He Wanted to Look Like Kim Kardashian. $190,000 of Plastic Surgery Later, He Looks Like…
Idolizing a celebrity is one thing but attempting to change your face so you can look like your favorite is creepy and there’s a touch of some disorder there. I’m an armchair psychologist so I know this.
Jordan James Larke, a British “makeup artist” (I put that in quotation marks because bet nobody trust him to make THEM look amazing) loves Kim Kardashian so much that he went under the knife repeatedly to capture her look.
According to an Australian news site, “The 23-year-old’s had more than 50 cosmetic procedures to transform himself into a Kim lookalike, including Botox, lip fillers, eyebrow tattoos and laser hair removal.”
BEHOLD THE RESULT!
Jordan PAID a lot of money someone (or some people) to have him looking like Big Ang from “Mob Wives.” That is a mess.
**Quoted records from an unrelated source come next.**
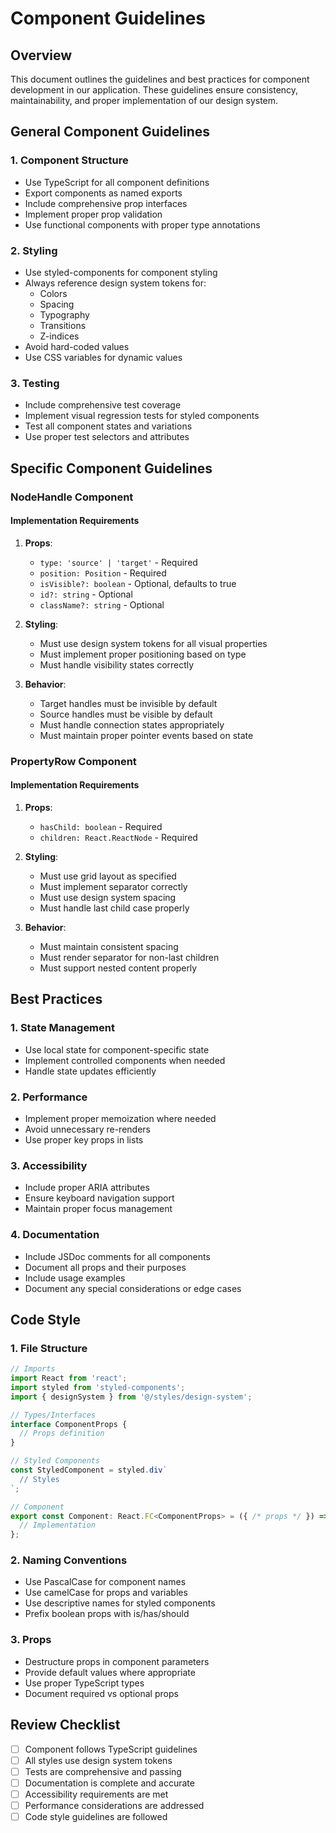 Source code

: # Component Guidelines

## Overview
This document outlines the guidelines and best practices for component development in our application. These guidelines ensure consistency, maintainability, and proper implementation of our design system.

## General Component Guidelines

### 1. Component Structure
- Use TypeScript for all component definitions
- Export components as named exports
- Include comprehensive prop interfaces
- Implement proper prop validation
- Use functional components with proper type annotations

### 2. Styling
- Use styled-components for component styling
- Always reference design system tokens for:
  - Colors
  - Spacing
  - Typography
  - Transitions
  - Z-indices
- Avoid hard-coded values
- Use CSS variables for dynamic values

### 3. Testing
- Include comprehensive test coverage
- Implement visual regression tests for styled components
- Test all component states and variations
- Use proper test selectors and attributes

## Specific Component Guidelines

### NodeHandle Component

#### Implementation Requirements
1. **Props**:
   - `type: 'source' | 'target'` - Required
   - `position: Position` - Required
   - `isVisible?: boolean` - Optional, defaults to true
   - `id?: string` - Optional
   - `className?: string` - Optional

2. **Styling**:
   - Must use design system tokens for all visual properties
   - Must implement proper positioning based on type
   - Must handle visibility states correctly

3. **Behavior**:
   - Target handles must be invisible by default
   - Source handles must be visible by default
   - Must handle connection states appropriately
   - Must maintain proper pointer events based on state

### PropertyRow Component

#### Implementation Requirements
1. **Props**:
   - `hasChild: boolean` - Required
   - `children: React.ReactNode` - Required

2. **Styling**:
   - Must use grid layout as specified
   - Must implement separator correctly
   - Must use design system spacing
   - Must handle last child case properly

3. **Behavior**:
   - Must maintain consistent spacing
   - Must render separator for non-last children
   - Must support nested content properly

## Best Practices

### 1. State Management
- Use local state for component-specific state
- Implement controlled components when needed
- Handle state updates efficiently

### 2. Performance
- Implement proper memoization where needed
- Avoid unnecessary re-renders
- Use proper key props in lists

### 3. Accessibility
- Include proper ARIA attributes
- Ensure keyboard navigation support
- Maintain proper focus management

### 4. Documentation
- Include JSDoc comments for all components
- Document all props and their purposes
- Include usage examples
- Document any special considerations or edge cases

## Code Style

### 1. File Structure
```typescript
// Imports
import React from 'react';
import styled from 'styled-components';
import { designSystem } from '@/styles/design-system';

// Types/Interfaces
interface ComponentProps {
  // Props definition
}

// Styled Components
const StyledComponent = styled.div`
  // Styles
`;

// Component
export const Component: React.FC<ComponentProps> = ({ /* props */ }) => {
  // Implementation
};
```

### 2. Naming Conventions
- Use PascalCase for component names
- Use camelCase for props and variables
- Use descriptive names for styled components
- Prefix boolean props with is/has/should

### 3. Props
- Destructure props in component parameters
- Provide default values where appropriate
- Use proper TypeScript types
- Document required vs optional props

## Review Checklist
- [ ] Component follows TypeScript guidelines
- [ ] All styles use design system tokens
- [ ] Tests are comprehensive and passing
- [ ] Documentation is complete and accurate
- [ ] Accessibility requirements are met
- [ ] Performance considerations are addressed
- [ ] Code style guidelines are followed  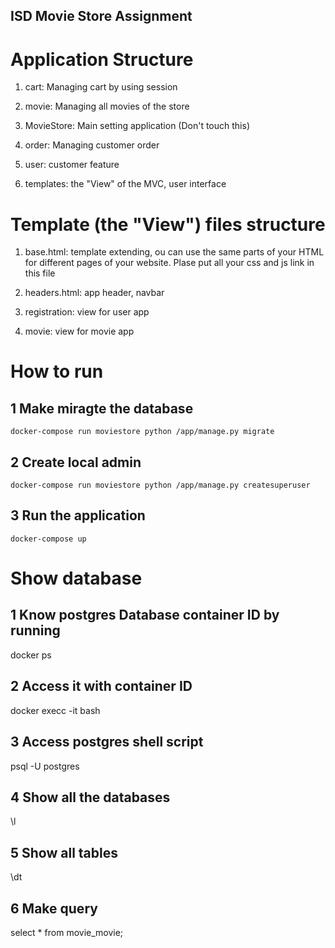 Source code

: ## ISD Movie Store Assignment

# Application Structure

1. cart: Managing cart by using session

2. movie: Managing all movies of the store

3. MovieStore: Main setting application (Don't touch this)

4. order: Managing customer order

5. user: customer feature

6. templates: the "View" of the MVC, user interface


# Template (the "View") files structure

1. base.html: template extending, ou can use the same parts of your HTML for different pages of your website.
Plase put all your css and js link in this file

2. headers.html: app header, navbar

3. registration: view for user app

4. movie: view for movie app

# How to run

## 1 Make miragte the database
```
docker-compose run moviestore python /app/manage.py migrate
```
## 2 Create local admin

```
docker-compose run moviestore python /app/manage.py createsuperuser
```
## 3 Run the application
```
docker-compose up
```

# Show database

## 1 Know postgres Database container ID by running
docker ps
## 2 Access it with container ID
docker execc -it <container-id> bash
## 3 Access postgres shell script
psql -U postgres
## 4 Show all the databases
\l
## 5 Show all tables
\dt
## 6 Make query
select * from movie_movie; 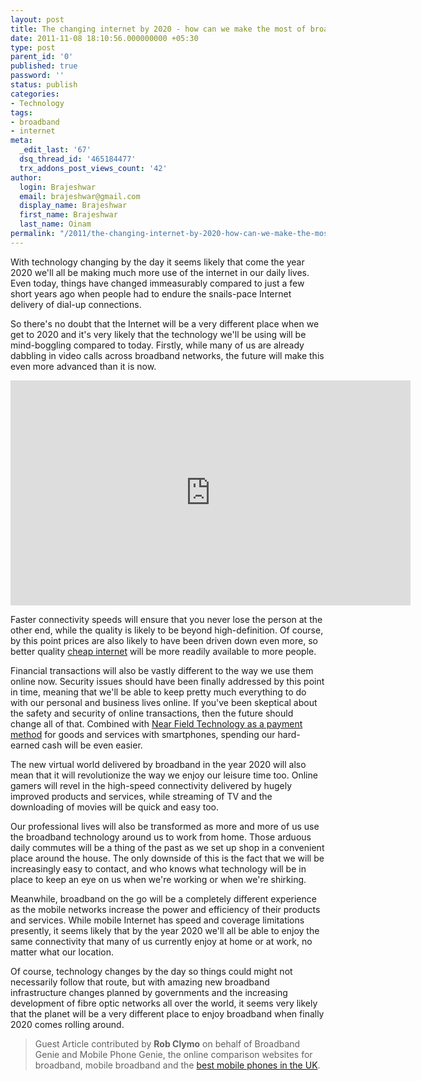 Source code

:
 ```yaml
---
layout: post
title: The changing internet by 2020 - how can we make the most of broadband?
date: 2011-11-08 18:10:56.000000000 +05:30
type: post
parent_id: '0'
published: true
password: ''
status: publish
categories:
- Technology
tags:
- broadband
- internet
meta:
  _edit_last: '67'
  dsq_thread_id: '465184477'
  trx_addons_post_views_count: '42'
author:
  login: Brajeshwar
  email: brajeshwar@gmail.com
  display_name: Brajeshwar
  first_name: Brajeshwar
  last_name: Oinam
permalink: "/2011/the-changing-internet-by-2020-how-can-we-make-the-most-of-broadband/"
---
```

<p>With technology changing by the day it seems likely that come the year 2020 we'll all be making much more use of the internet in our daily lives. Even today, things have changed immeasurably compared to just a few short years ago when people had to endure the snails-pace Internet delivery of dial-up connections.</p>
<p>So there's no doubt that the Internet will be a very different place when we get to 2020 and it's very likely that the technology we'll be using will be mind-boggling compared to today. Firstly, while many of us are already dabbling in video calls across broadband networks, the future will make this even more advanced than it is now.</p>

<p><iframe width="640" height="360" src="http://www.youtube.com/embed/a6cNdhOKwi0?hd=1" frameborder="0" allowfullscreen></iframe></p>
<p>Faster connectivity speeds will ensure that you never lose the person at the other end, while the quality is likely to be beyond high-definition. Of course, by this point prices are also likely to have been driven down even more, so better quality <a href="http://www.broadbandgenie.co.uk/broadband/cheap-internet">cheap internet</a>  will be more readily available to more people.</p>
<p>Financial transactions will also be vastly different to the way we use them online now. Security issues should have been finally addressed by this point in time, meaning that we'll be able to keep pretty much everything to do with our personal and business lives online. If you've been skeptical about the safety and security of online transactions, then the future should change all of that. Combined with <a href="http://brajeshwar.wpengine.com/2011/no-cards-no-cash-no-problem-get-a-google-wallet/">Near Field Technology as a payment method</a> for goods and services with smartphones, spending our hard-earned cash will be even easier.</p>
<p>The new virtual world delivered by broadband in the year 2020 will also mean that it will revolutionize the way we enjoy our leisure time too. Online gamers will revel in the high-speed connectivity delivered by hugely improved products and services, while streaming of TV and the downloading of movies will be quick and easy too.</p>
<p>Our professional lives will also be transformed as more and more of us use the broadband technology around us to work from home. Those arduous daily commutes will be a thing of the past as we set up shop in a convenient place around the house. The only downside of this is the fact that we will be increasingly easy to contact, and who knows what technology will be in place to keep an eye on us when we're working or when we're shirking.</p>
<p>Meanwhile, broadband on the go will be a completely different experience as the mobile networks increase the power and efficiency of their products and services. While mobile Internet has speed and coverage limitations presently, it seems likely that by the year 2020 we'll all be able to enjoy the same connectivity that many of us currently enjoy at home or at work, no matter what our location.</p>
<p>Of course, technology changes by the day so things could might not necessarily follow that route, but with amazing new broadband infrastructure changes planned by governments and the increasing development of fibre optic networks all over the world, it seems very likely that the planet will be a very different place to enjoy broadband when finally 2020 comes rolling around.</p>
<blockquote><p>Guest Article contributed by <strong>Rob Clymo</strong> on behalf of Broadband Genie and Mobile Phone Genie, the online comparison websites for broadband, mobile broadband and the <a href="http://www.mobilephonegenie.co.uk">best mobile phones in the UK</a>.</p></blockquote>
And I want to be mad on his behalf. The only way he looks like Kim Kardashian is if Kim had a bad reaction because she didn’t know she had an allergy to shellfish but she went to Red Lobster’s “All you can eat” shrimp fest and stuffed her face. That is the ONLY WAY.
And these eyebrows. What in all that is holy and un-fleek? Why does he have two strong black bars chilling above his face? It’s like he’s an upside down football player. Where are you going with these brows, Jordan?? I tweeted the other day about how I’m so sick of everyone and their “eyebrows on fleek.” FLEEK is officially synonymous with “drawn on and looking like the Count from Sesame Street.” I don’t have the time. Subtlety is so damb busy nowadays.
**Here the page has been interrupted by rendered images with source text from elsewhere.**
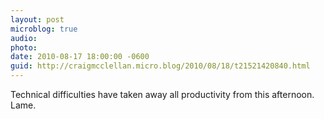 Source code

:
 ```yaml
---
layout: post
microblog: true
audio: 
photo: 
date: 2010-08-17 18:00:00 -0600
guid: http://craigmcclellan.micro.blog/2010/08/18/t21521420840.html
---
```

Technical difficulties have taken away all productivity from this afternoon. Lame.
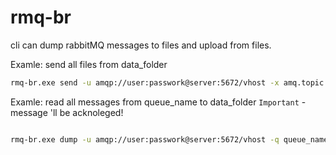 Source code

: # rmq-br

cli can dump rabbitMQ messages to files and upload from files.


Examle: send all files from data_folder

```bash
rmq-br.exe send -u amqp://user:passwork@server:5672/vhost -x amq.topic -k routing-key -d data_folder  --quite true
```


Examle: read all messages from queue_name to data_folder
`Important` - message 'll be acknoleged!

```bash

rmq-br.exe dump -u amqp://user:passwork@server:5672/vhost -q queue_name -d data_folder
```


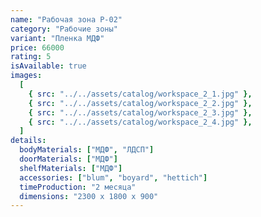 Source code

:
 ```yaml
---
name: "Рабочая зона Р-02"
category: "Рабочие зоны"
variant: "Пленка МДФ"
price: 66000
rating: 5
isAvailable: true
images:
  [
    { src: "../../assets/catalog/workspace_2_1.jpg" },
    { src: "../../assets/catalog/workspace_2_2.jpg" },
    { src: "../../assets/catalog/workspace_2_3.jpg" },
    { src: "../../assets/catalog/workspace_2_4.jpg" },
  ]
details:
  bodyMaterials: ["МДФ", "ЛДСП"]
  doorMaterials: ["МДФ"]
  shelfMaterials: ["МДФ"]
  accessories: ["blum", "boyard", "hettich"]
  timeProduction: "2 месяца"
  dimensions: "2300 х 1800 х 900"
---
```

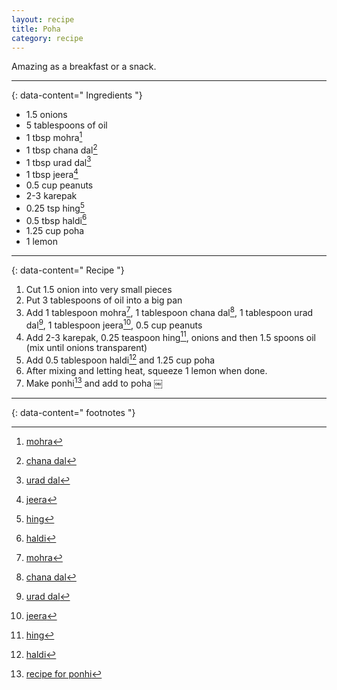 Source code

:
 ```yaml
---
layout: recipe
title: Poha
category: recipe
---
```


Amazing as a breakfast or a snack. 

---
{: data-content=" Ingredients "}

- 1.5 onions
- 5 tablespoons of oil
- 1 tbsp mohra[^1]
- 1 tbsp chana dal[^2]
- 1 tbsp urad dal[^3]
- 1 tbsp jeera[^4]
- 0.5 cup peanuts
- 2-3 karepak
- 0.25 tsp hing[^5]
- 0.5 tbsp haldi[^6]
- 1.25 cup poha
- 1 lemon

---
{: data-content=" Recipe "}

1. Cut 1.5 onion into very small pieces
2. Put 3 tablespoons of oil into a big pan
3. Add 1 tablespoon mohra[^1],  1 tablespoon chana dal[^2], 1 tablespoon urad dal[^3], 1 tablespoon jeera[^4], 0.5 cup peanuts
4. Add 2-3 karepak, 0.25 teaspoon hing[^5], onions and then 1.5 spoons oil (mix until onions transparent)
5. Add 0.5 tablespoon haldi[^6] and 1.25 cup poha 
6. After mixing and letting heat, squeeze 1 lemon when done.
7. Make ponhi[^7] and add to poha
￼

---
{: data-content=" footnotes "}

[^1]: [mohra](/ingredients#mohra)
[^2]: [chana dal](/ingredients#chanadal)
[^3]: [urad dal](/ingredients#uraddal)
[^4]: [jeera](/ingredients#jeera)
[^5]: [hing](/ingredients#hing)
[^6]: [haldi](/ingredients#haldi)
[^7]: [recipe for ponhi](/ponhi)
Again, this is someone who is supposedly a makeup artist. Does he specialize in costume makeup? Cuz if not, then NO THANK YOU! Worry about yourself.
This man got all this plastic surgery so he could look like Kim Kardashian after SHE got all the plastic surgery. It’s like FACE/OFF inception. And it’s a total fail because he’s looking like a muppet and I’m sad about that. How did he get here? Nobody’s ‘posed to be here.
It seems he’s loving his look, doe. Because his selfie game is STRONG, like his resting bitch face pout.
Look. If you’re gonna get plastic surgery, at least go to the best of the best so you don’t spend eternity looking like a blow up doll. Your goal should not be to look like the love child of Donatella Versace and Kermit the Frog.
NOPE. Bless this utter mess. Looking like the Pinterest fail version of Nori’s mama. He’s the reason why we need 75 different ways to say “Fix It Jesus.” #MendItMoses. #BindItBuddha. #VelcroItVishnu
In the words of Queen RuPaul, “If you don’t love yourself, how in the hell you gonna love somebody else?” AMEN!